During the height of the flood, the Premier of Ontario Doug Ford visited the region a couple of times and committed to a thorough review and stated “we can do better”. He quickly facilitated a meeting with key stakeholders and municipalities who were most effected along with various ministries (MNRF, Infrastructure and Finance).
During the summer, the premier again met twice with various mayors of Muskoka and promised change. In August, a new special flood advisor, Doug McNeil from Manitoba, was appointed to make recommendations to the province as to how to mitigate flood damage. Early September, Mr. McNeil met with key stakeholders again and listened, without pre bias or interference from various Ministries.
The simple truth to Muskoka’s issue is the (MRWMP) Muskoka River Water Management Plan (that sets the lake levels across the 200 plus KM water shed in Muskoka) is broken and is in dire need of an update.
This plan came into effect in 2006 but would have used trend and historical data from the 90’s or 80’s. Not to mention this plan was a quick update to a plan originally put in place in the 40’s, then updated in the 60’s. Clearly climate change was not evident in the 50’s or 60’s and the legacy of this plan is now our current MRWMP.
The plan designed for logging, then updated for hydro production, does not address the environment or infrastructure protection. And certainly doesn’t address our economy in Muskoka which is our seasonal tourism (cottagers) who’s property has now suffered significant floods and damages 3 of the past 7 years.
Please understand that the issue isn’t just “lowering the water levels.” It is far more complex than that, though it certainly is part of the problem. As already stated, late summer and this fall, we have seen exceptionally low water levels, algae blooms and other environmental issues caused by drought like conditions over the past 3 months.
So what has to happen?
Firstly, water and water moving through the system is the best thing for our lake health. When water becomes stagnant it causes issues with swim and boil water advisories becoming common place. This occurs (like this year) only when there is not enough water in the system or new water added (i.e. rain) and our lake health is threatened. However, If the water is too high, we end up with significant property damage do to flooding as the water stays in the system too long.
As noticed in the spring, when the system is full of water, it can only leave so fast.
Consider the analogy of a bathtub – If you turn on the tap to full, you will over-flow the tub because the drain at the bottom is too small.

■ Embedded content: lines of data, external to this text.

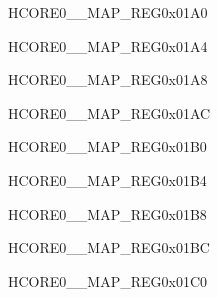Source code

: \begin{register}{H}{CORE0\_\_MAP\_REG}{0x01A0}\label{regdesc:CORE0DMA2DINCH0INTMAPREG}
\end{register}\vspace{-3em}


\begin{register}{H}{CORE0\_\_MAP\_REG}{0x01A4}\label{regdesc:CORE0DMA2DINCH1INTMAPREG}
\end{register}\vspace{-3em}


\begin{register}{H}{CORE0\_\_MAP\_REG}{0x01A8}\label{regdesc:CORE0DMA2DOUTCH0INTMAPREG}
\end{register}\vspace{-3em}


\begin{register}{H}{CORE0\_\_MAP\_REG}{0x01AC}\label{regdesc:CORE0DMA2DOUTCH1INTMAPREG}
\end{register}\vspace{-3em}


\begin{register}{H}{CORE0\_\_MAP\_REG}{0x01B0}\label{regdesc:CORE0DMA2DOUTCH2INTMAPREG}
\end{register}\vspace{-3em}


\begin{register}{H}{CORE0\_\_MAP\_REG}{0x01B4}\label{regdesc:CORE0PSRAMMSPIINTMAPREG}
\end{register}\vspace{-3em}


\begin{register}{H}{CORE0\_\_MAP\_REG}{0x01B8}\label{regdesc:CORE0HPSYSREGINTMAPREG}
\end{register}\vspace{-3em}


\begin{register}{H}{CORE0\_\_MAP\_REG}{0x01BC}\label{regdesc:CORE0PCNTINTMAPREG}
\end{register}\vspace{-3em}


\begin{register}{H}{CORE0\_\_MAP\_REG}{0x01C0}\label{regdesc:CORE0HPPAUINTMAPREG}
\end{register}\vspace{-3em}


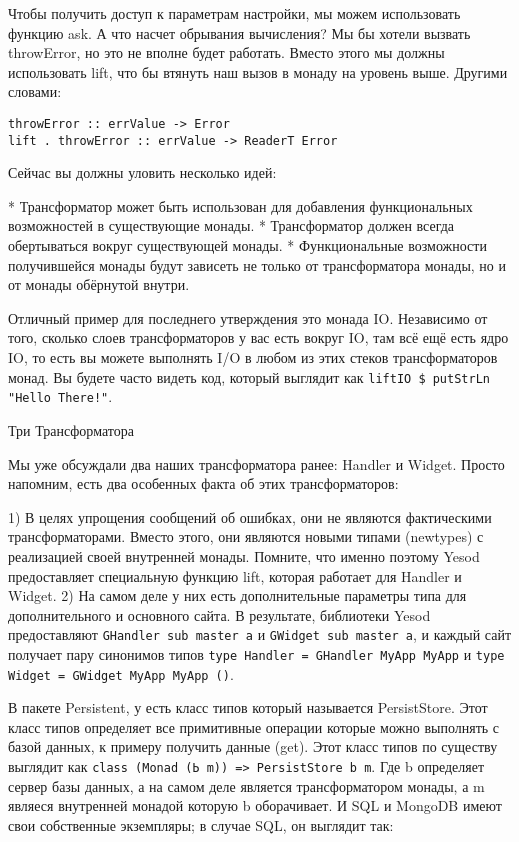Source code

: Чтобы получить доступ к параметрам настройки, мы можем использовать функцию ask. А что насчет обрывания вычисления? Мы бы хотели вызвать throwError, но это не вполне будет работать. Вместо этого мы должны использовать lift, что бы втянуть наш вызов в монаду на уровень выше. Другими словами:

\begin{lstlisting}
throwError :: errValue -> Error
lift . throwError :: errValue -> ReaderT Error
\end{lstlisting}

Сейчас вы должны уловить несколько идей:

* Трансформатор может быть использован для добавления функциональных возможностей в существующие монады.
* Трансформатор должен всегда обертываться вокруг существующей монады.
* Функциональные возможности получившейся монады будут зависеть не только от трансформатора монады, но и от монады обёрнутой внутри.

Отличный пример для последнего утверждения это монада IO. Независимо от того, сколько слоев трансформаторов у вас есть вокруг IO, там всё ещё есть ядро IO, то есть вы можете выполнять I/O в любом из этих стеков трансформаторов монад. Вы будете часто видеть код, который выглядит как \lstinline'liftIO $ putStrLn "Hello There!"'.

Три Трансформатора

Мы уже обсуждали два наших трансформатора ранее: Handler и Widget. Просто напомним, есть два особенных факта об этих трансформаторов:

1) В целях упрощения сообщений об ошибках, они не являются фактическими трансформаторами. Вместо этого, они являются новыми типами (newtypes) с реализацией своей внутренней монады. Помните, что именно поэтому Yesod предоставляет специальную функцию lift, которая работает для Handler и Widget.
2) На самом деле у них есть дополнительные параметры типа для дополнительного и основного сайта. В результате, библиотеки Yesod предоставляют \lstinline'GHandler sub master a' и \lstinline'GWidget sub master a', и каждый сайт получает пару синонимов типов \lstinline'type Handler = GHandler MyApp MyApp' и \lstinline'type Widget = GWidget MyApp MyApp ()'.

В пакете Persistent, у есть класс типов который называется PersistStore. Этот класс типов определяет все примитивные операции которые можно выполнять с базой данных, к примеру получить данные (get). Этот класс типов по существу выглядит как \lstinline'class (Monad (Ь m)) => PersistStore b m'. Где b определяет сервер базы данных, а на самом деле является трансформатором монады, а m являеся внутренней монадой которую b оборачивает. И SQL и MongoDB имеют свои собственные экземпляры; в случае SQL, он выглядит так:

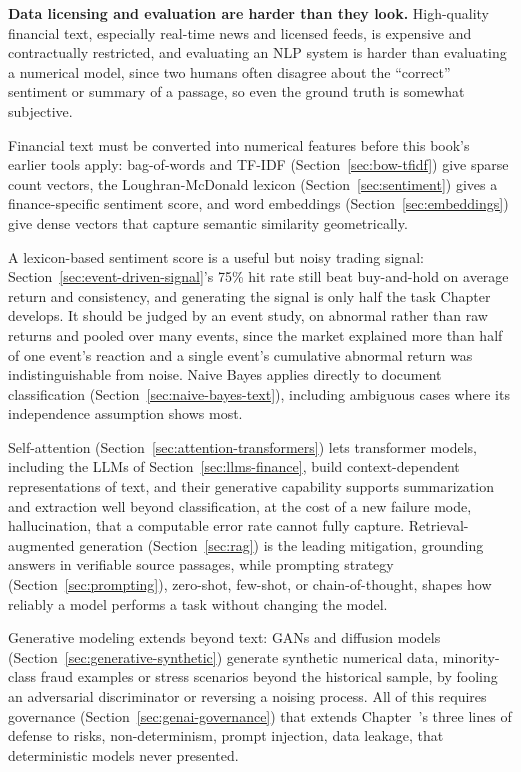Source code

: \documentclass[../ai_in_finance]{subfiles}
\begin{document}
\textbf{Data licensing and evaluation are harder than they look.} High-quality financial text, especially real-time news and licensed feeds, is expensive and contractually restricted, and evaluating an NLP system is harder than evaluating a numerical model, since two humans often disagree about the ``correct'' sentiment or summary of a passage, so even the ground truth is somewhat subjective.


Financial text must be converted into numerical features before this book's earlier tools apply: bag-of-words and TF-IDF (Section~\ref{sec:bow-tfidf}) give sparse count vectors, the Loughran-McDonald lexicon (Section~\ref{sec:sentiment}) gives a finance-specific sentiment score, and word embeddings (Section~\ref{sec:embeddings}) give dense vectors that capture semantic similarity geometrically.

A lexicon-based sentiment score is a useful but noisy trading signal: Section~\ref{sec:event-driven-signal}'s 75\% hit rate still beat buy-and-hold on average return and consistency, and generating the signal is only half the task Chapter~ develops. It should be judged by an event study, on abnormal rather than raw returns and pooled over many events, since the market explained more than half of one event's reaction and a single event's cumulative abnormal return was indistinguishable from noise. Naive Bayes applies directly to document classification (Section~\ref{sec:naive-bayes-text}), including ambiguous cases where its independence assumption shows most.

Self-attention (Section~\ref{sec:attention-transformers}) lets transformer models, including the LLMs of Section~\ref{sec:llms-finance}, build context-dependent representations of text, and their generative capability supports summarization and extraction well beyond classification, at the cost of a new failure mode, hallucination, that a computable error rate cannot fully capture. Retrieval-augmented generation (Section~\ref{sec:rag}) is the leading mitigation, grounding answers in verifiable source passages, while prompting strategy (Section~\ref{sec:prompting}), zero-shot, few-shot, or chain-of-thought, shapes how
reliably a model performs a task without changing the model.

Generative modeling extends beyond text: GANs and
diffusion models (Section~\ref{sec:generative-synthetic}) generate synthetic numerical data, minority-class fraud examples or
stress scenarios beyond the historical sample, by fooling an adversarial discriminator or reversing a noising process.
All of this requires governance (Section~\ref{sec:genai-governance}) that extends Chapter~'s three lines of defense to risks,
non-determinism, prompt injection, data leakage, that deterministic models never presented.
\end{document}
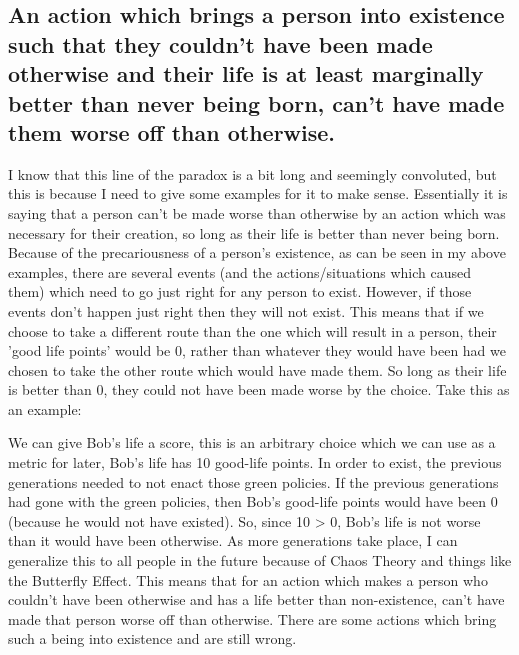\subsection{An action which brings a person into existence such that they couldn’t have been made otherwise and their life is at least marginally better than never being born, can’t have made them worse off than otherwise.}

I know that this line of the paradox is a bit long and seemingly convoluted, but this is because I need to give some examples for it to make sense. Essentially it is saying that a person can't be made worse than otherwise by an action which was necessary for their creation, so long as their life is better than never being born. Because of the precariousness of a person's existence, as can be seen in my above examples, there are several events (and the actions/situations which caused them) which need to go just right for any person to exist. However, if those events don't happen just right then they will not exist. This means that if we choose to take a different route than the one which will result in a person, their 'good life points' would be 0, rather than whatever they would have been had we chosen to take the other route which would have made them. So long as their life is better than 0, they could not have been made worse by the choice. Take this as an example:

We can give Bob's life a score, this is an arbitrary choice which we can use as a metric for later, Bob's life has 10 good-life points. In order to exist, the previous generations needed to not enact those green policies. If the previous generations had gone with the green policies, then Bob's good-life points would have been 0 (because he would not have existed). So, since 10 > 0, Bob's life is not worse than it would have been otherwise. As more generations take place, I can generalize this to all people in the future because of Chaos Theory and things like the Butterfly Effect. This means that for an action which makes a person who couldn't have been otherwise and has a life better than non-existence, can't have made that person worse off than otherwise. 
There are some actions which bring such a being into existence and are still wrong.

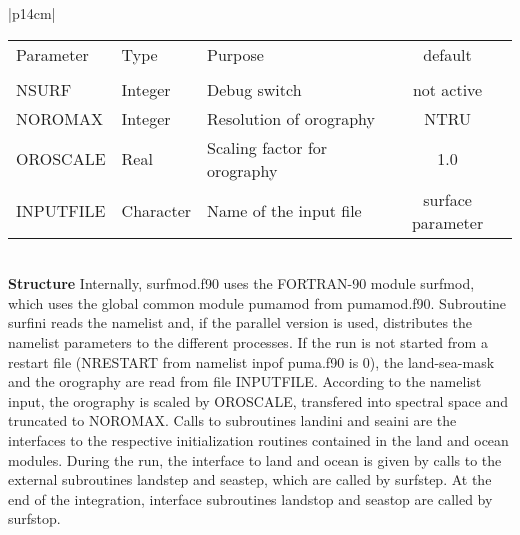 \begin{center}
\begin{tabular}{|p{14cm}|}
\begin{center}
\begin{tabular}{l l p{5cm} c} %
Parameter & Type & Purpose & default \\
&&&\\
NSURF & Integer & Debug switch  & not active \\
NOROMAX & Integer & Resolution of orography & NTRU \\
OROSCALE & Real & Scaling factor for orography & 1.0 \\
INPUTFILE& Character & Name of the input file & surface\underline{ }parameter  
\end{tabular} 
\end{center}
\vspace{3mm} \\
\hline
\vspace{2mm} {\bf Structure} Internally, {\module surfmod.f90} uses the FORTRAN-90
module {\modu surfmod}, which uses the global common module {\modu pumamod} from
{\module pumamod.f90}. Subroutine {\sub surfini} reads the namelist and, if the parallel
version
is used,  distributes the namelist parameters to the different processes. If the run is not started
from a restart file (NRESTART from namelist {\nam inp}of {\module puma.f90} is 0), the
land-sea-mask and the
orography are read from file {\file INPUTFILE}. According to the namelist input, the
orography
is scaled by OROSCALE, transfered into spectral space and truncated to NOROMAX. Calls to
subroutines {\sub landini} and {\sub seaini} are the interfaces to the respective initialization
routines contained in the land and ocean modules. During the run, the interface to land and
ocean
is given by calls to the external subroutines {\sub landstep} and {\sub seastep}, which are called
by {\sub surfstep}. At the end of the integration, interface subroutines {\sub landstop} and {\sub
seastop} are called by {\sub surfstop}. \vspace{3mm} \\
\hline
\end{tabular}
\end{center} 
\newpage

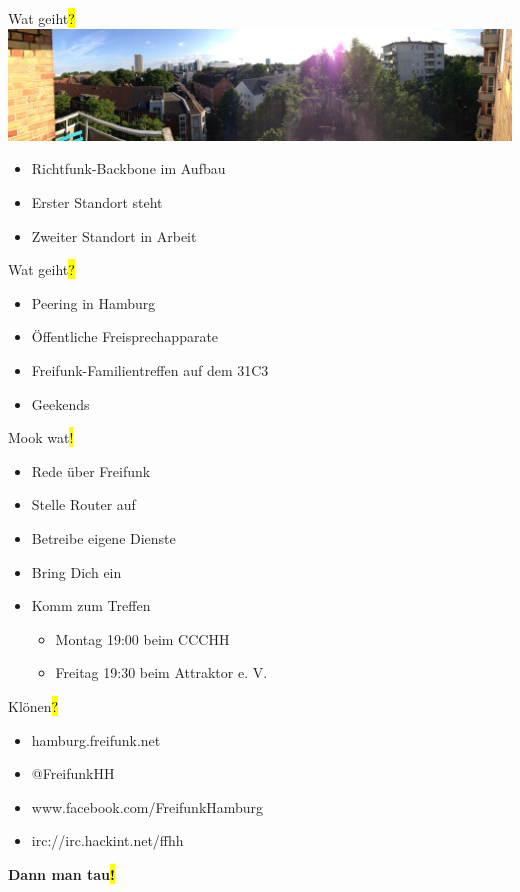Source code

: \documentclass[t]{beamer}
\begin{document}
\begin{frame}{Wat geiht\hl{?}}
    \includegraphics[width=\textwidth]{Bilder/esmarch95}
    
    \begin{itemize}
        \item Richtfunk-Backbone im Aufbau
        \item Erster Standort steht
        \item Zweiter Standort in Arbeit
    \end{itemize}
\end{frame}

\begin{frame}{Wat geiht\hl{?}}
    \begin{itemize}
        \item Peering in Hamburg
        \item Öffentliche Freisprechapparate
        \item Freifunk-Familientreffen auf dem 31C3
        \item Geekends
    \end{itemize}
\end{frame}

\begin{frame}{Mook wat\hl{!}}
    \begin{itemize}
        \item Rede über Freifunk
        \item Stelle Router auf
        \item Betreibe eigene Dienste
        \item Bring Dich ein
        \item Komm zum Treffen
        \begin{itemize}
            \item Montag 19:00 beim CCCHH
            \item Freitag 19:30 beim Attraktor e. V.
        \end{itemize}
    \end{itemize}
\end{frame}

\begin{frame}{Klönen\hl{?}}
    \begin{itemize}
        \item hamburg.freifunk.net
        \item @FreifunkHH
        \item www.facebook.com/FreifunkHamburg
        \item irc://irc.hackint.net/ffhh
    \end{itemize}
\end{frame}

\begin{frame}{}
    \vspace{1.6cm}
    \centering 
    \vspace{0.8cm}

    {\Huge\bf Dann man tau\hl{!}}
\end{frame}
\end{document}
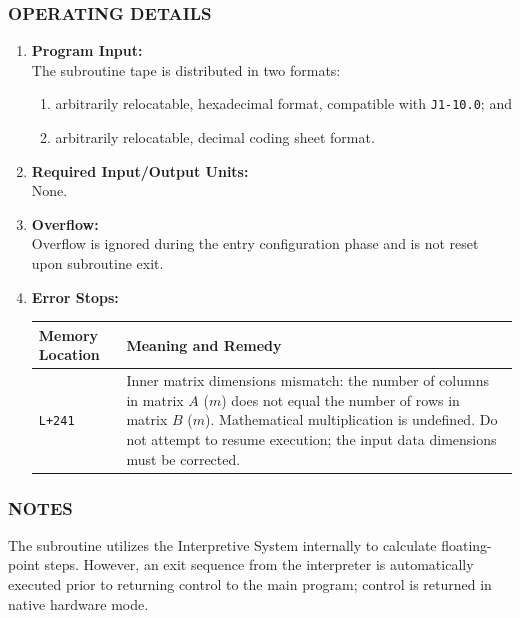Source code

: \documentclass{article}
\begin{document}
\subsubsection*{OPERATING DETAILS}

\begin{enumerate}[leftmargin=1.5em, itemsep=6pt]
    \item \textbf{Program Input:} \\
    The subroutine tape is distributed in two formats:
    \begin{enumerate}[label=\alph*), itemsep=2pt, topsep=2pt]
        \item arbitrarily relocatable, hexadecimal format, compatible with \texttt{J1-10.0}; and
        \item arbitrarily relocatable, decimal coding sheet format.
    \end{enumerate}
    
    \item \textbf{Required Input/Output Units:} \\
    None.
    
    \item \textbf{Overflow:} \\
    Overflow is ignored during the entry configuration phase and is not reset upon subroutine exit.
    
    \item \textbf{Error Stops:} \\
    \begin{tabular}{lp{9cm}}
        \toprule
        \textbf{Memory Location} & \textbf{Meaning and Remedy} \\
        \midrule
        \texttt{L+241}           & Inner matrix dimensions mismatch: the number of columns in matrix $A$ ($m$) does not equal the number of rows in matrix $B$ ($m$). Mathematical multiplication is undefined. Do not attempt to resume execution; the input data dimensions must be corrected. \\
        \bottomrule
    \end{tabular}
\end{enumerate}

\subsubsection*{NOTES}
The subroutine utilizes the Interpretive System internally to calculate floating-point steps. However, an exit sequence from the interpreter is automatically executed prior to returning control to the main program; control is returned in native hardware mode.
\newpage
\end{document}
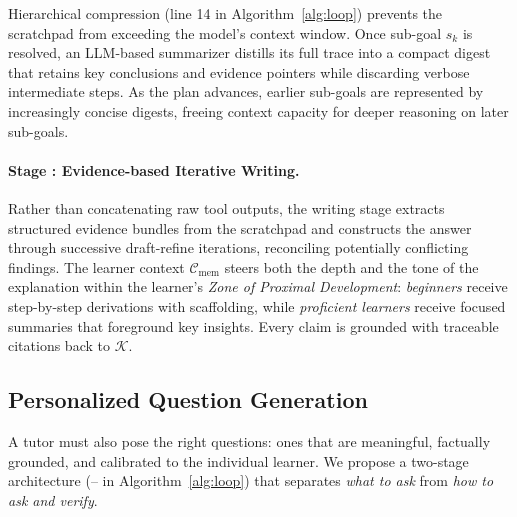 Hierarchical compression (line 14 in Algorithm~\ref{alg:loop}) prevents the scratchpad from exceeding the model's context window.
Once sub-goal $s_k$ is resolved, an LLM-based summarizer distills its full trace into a compact digest that retains key conclusions and evidence pointers while discarding verbose intermediate steps.
As the plan advances, earlier sub-goals are represented by increasingly concise digests, freeing context capacity for deeper reasoning on later sub-goals.

\paragraph{Stage : Evidence-based Iterative Writing.}
Rather than concatenating raw tool outputs, the writing stage extracts structured evidence bundles from the scratchpad and constructs the answer through successive draft-refine iterations, reconciling potentially conflicting findings.
The learner context $\mathcal{C}_{\text{mem}}$
steers both the depth and the tone of the explanation within the learner's \textit{Zone of Proximal Development}: \textit{beginners} receive step-by-step derivations with scaffolding, while \textit{proficient learners} receive focused summaries that foreground key insights.
Every claim is grounded with traceable citations back to $\mathcal{K}$.

\subsection{Personalized Question Generation}
\label{sec:generate}

A tutor must also pose the right questions: ones that are meaningful, factually grounded, and calibrated to the individual learner.
We propose a two-stage architecture (-- in Algorithm~\ref{alg:loop}) that separates \emph{what to ask} from \emph{how to ask and verify}.

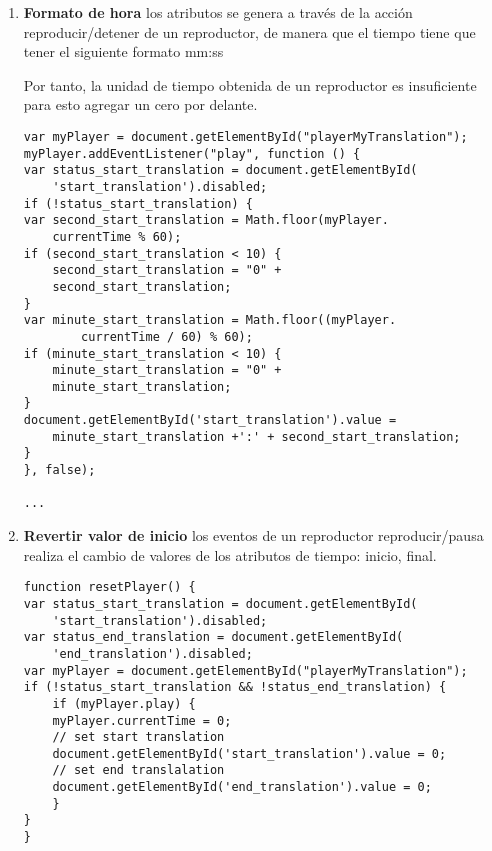 \begin{enumerate}

\item \textbf{Formato de hora} los atributos se genera a través de la acción
reproducir/detener de un reproductor, de manera que el tiempo tiene que
tener el siguiente formato mm:ss

Por tanto, la unidad de tiempo obtenida de un reproductor es insuficiente para
esto agregar un cero por delante.

\begin{lstlisting}[caption={Generador de formato para minuto y segundo.}]
var myPlayer = document.getElementById("playerMyTranslation");
myPlayer.addEventListener("play", function () {
var status_start_translation = document.getElementById(
    'start_translation').disabled;
if (!status_start_translation) {
var second_start_translation = Math.floor(myPlayer.
    currentTime % 60);
if (second_start_translation < 10) {
    second_start_translation = "0" + 
    second_start_translation;
}
var minute_start_translation = Math.floor((myPlayer.
        currentTime / 60) % 60);
if (minute_start_translation < 10) {
    minute_start_translation = "0" + 
    minute_start_translation;
}
document.getElementById('start_translation').value = 
    minute_start_translation +':' + second_start_translation;
}
}, false);

...
\end{lstlisting}

\item \textbf{Revertir valor de inicio} los eventos de un reproductor
reproducir/pausa realiza el cambio de valores de los atributos de tiempo:
inicio, final.

\begin{lstlisting}[caption={Revertir valores para: tiempo y reproductor.}]
function resetPlayer() {
var status_start_translation = document.getElementById(
    'start_translation').disabled;
var status_end_translation = document.getElementById(
    'end_translation').disabled;
var myPlayer = document.getElementById("playerMyTranslation");
if (!status_start_translation && !status_end_translation) {
    if (myPlayer.play) {
    myPlayer.currentTime = 0;
    // set start translation
    document.getElementById('start_translation').value = 0;
    // set end translalation
    document.getElementById('end_translation').value = 0;
    }
}
}
\end{lstlisting}

\end{enumerate}

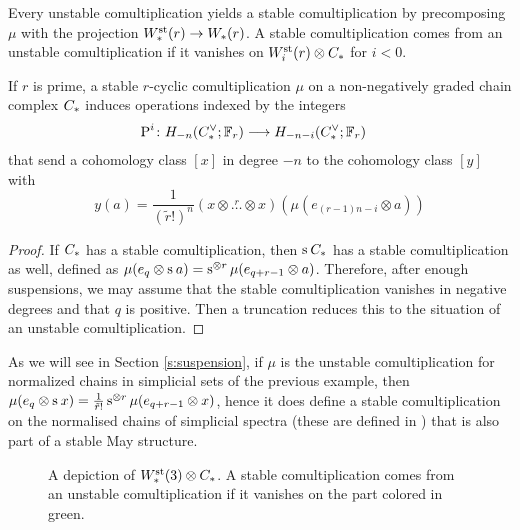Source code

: Every unstable comultiplication yields a stable comultiplication by precomposing $\mu$ with the projection $\Wst(r)\to \W(r)$. A stable comultiplication comes from an unstable comultiplication if it vanishes on $\Wst[i](r)\otimes \ucadenas$ for $i<0$.

\begin{proposition}
	If $r$ is prime, a stable $r$-cyclic comultiplication $\mu$ on a non-negatively graded chain complex $\ucadenas$ induces operations indexed by the integers
	\begin{align*}
		\power^{i}\colon H_{-n}(\ucocadenas;\mathbb{F}_r)&\lra H_{-n-i}(\ucocadenas;\mathbb{F}_r)
	\end{align*}
	that send a cohomology class $[x]$ in degree $-n$ to the cohomology class $[y]$ with
	\[
	y(a) = \frac{1}{(\tilde{r}!)^n}(x\otimes \overset{r}{\ldots}\otimes x)(\mu(e_{(r-1)n-i}\otimes a))
	\]
\end{proposition}
\begin{proof} If $\ucadenas$ has a stable comultiplication, then $\sus{} \ucadenas$ has a stable comultiplication as well, defined as $\mu(e_q\otimes \sus{} a) = \sus{\otimes r}\mu(e_{q+r-1}\otimes a)$. Therefore, after enough suspensions, we may assume that the stable comultiplication vanishes in negative degrees and that $q$ is positive. Then a truncation reduces this to the situation of an unstable comultiplication.
\end{proof}
\begin{example}
	As we will see in Section \ref{s:suspension}, if $\mu$ is the unstable comultiplication for normalized chains in simplicial sets of the previous example, then $\mu(e_q\otimes \sus{} x) = \frac{1}{\tilde{r}!}\sus{\otimes r} \mu(e_{q+r-1}\otimes x)$, hence it does define a stable comultiplication on the normalised chains of simplicial spectra (these are defined in \cite{Gill2020}) that is also part of a stable May structure.
\end{example}


\begin{figure}

\caption{A depiction of $\Wst(3)\otimes \ucadenas$. A stable comultiplication comes from an unstable comultiplication if it vanishes on the part colored in green. }
\end{figure}



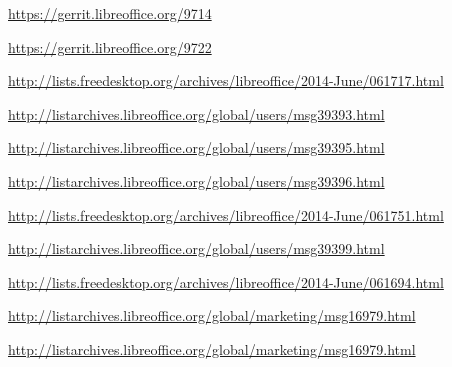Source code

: \documentclass{article}
\begin{document}
\begin{thebibliography}{30}
\url{https://gerrit.libreoffice.org/9714}

\url{https://gerrit.libreoffice.org/9722}

\url{http://lists.freedesktop.org/archives/libreoffice/2014-June/061717.html}

\url{http://listarchives.libreoffice.org/global/users/msg39393.html}

\url{http://listarchives.libreoffice.org/global/users/msg39395.html}

\url{http://listarchives.libreoffice.org/global/users/msg39396.html}

\url{http://lists.freedesktop.org/archives/libreoffice/2014-June/061751.html}

\url{http://listarchives.libreoffice.org/global/users/msg39399.html}

\url{http://lists.freedesktop.org/archives/libreoffice/2014-June/061694.html}

\url{http://listarchives.libreoffice.org/global/marketing/msg16979.html}

\url{http://listarchives.libreoffice.org/global/marketing/msg16979.html}

\end{thebibliography}
\end{document}
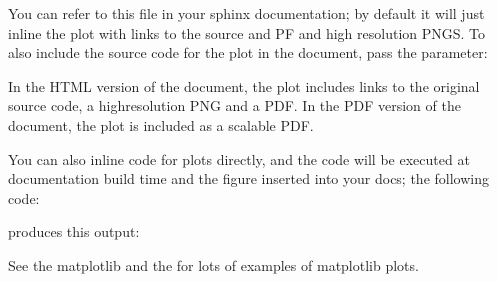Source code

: \documentclass[letterpaper,10pt,english]{sphinxmanual}
\begin{document}
You can refer to this file in your sphinx documentation; by default it
will just inline the plot with links to the source and PF and high
resolution PNGS.  To also include the source code for the plot in the
document, pass the  parameter:

\begin{sphinxVerbatim}[commandchars=\\\{\}]
  
\end{sphinxVerbatim}

In the HTML version of the document, the plot includes links to the
original source code, a high\sphinxhyphen{}resolution PNG and a PDF.  In the PDF
version of the document, the plot is included as a scalable PDF.

You can also inline code for plots directly, and the code will be
executed at documentation build time and the figure inserted into your
docs; the following code:

\begin{sphinxVerbatim}[commandchars=\\\{\}]
 

      
      
     
     
    
\end{sphinxVerbatim}

produces this output:

See the matplotlib  and
the  for
lots of examples of matplotlib plots.
\end{document}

This in effect is what happened this spring. Too much water entering the system, but they couldn’t get the water out fast enough.
We heard from the MNRF a number of times this spring that the dams were wide open – true, but when did they open is the real question and was there evidence over the winter to predict too much water in the system in the spring?
My personal perspective is yes there was, MNRF however will state – “they were just following the plan”, this is true which brings me back to the broken MRWMP.
Because of physical restraints in the water shed, choke points in our lakes and rivers or capacity of some dams to spill water, the MNRF (who controls the water levels) is not able to react fast enough letting water out of the system before damage occurs.
So what can be done?
Firstly, we need to identify those choke points in the water shed and find ways to speed up the water flow to adapt to climate change and rapidly fluctuating spring snow melts.
Secondly, we need to start with lower lake levels during the winter months so when we get the rapid melts. Our lake levels are already at a lower level (across the system) to both absorb the water and then to minimize the impacts of the spring run off.
And thirdly, and equally important, we need to find ways to “hold water back” in the upper parts of the system so that when needed, when drought occurs, we have water available to continue flushing the system, maintaining lake levels and thereby increasing the overall health of our lakes.
And what about spring 2020?
As much as I would like to say the MNRF has it covered – I can’t. No I am not sounding the alarm right now as I continue to wait for the special Flood Advisor’s report which will identify both short term and long term mitigation measures. It is believed this report should be out mid November so still providing time throughout the winter to adjust water levels to reduce the potential for flooding.
I am confident that with Mr. McNeil’s credentials, he will be able to point the province in the right direction, and hopefully this year, with a new government in power that can fix the problem that changes will be made.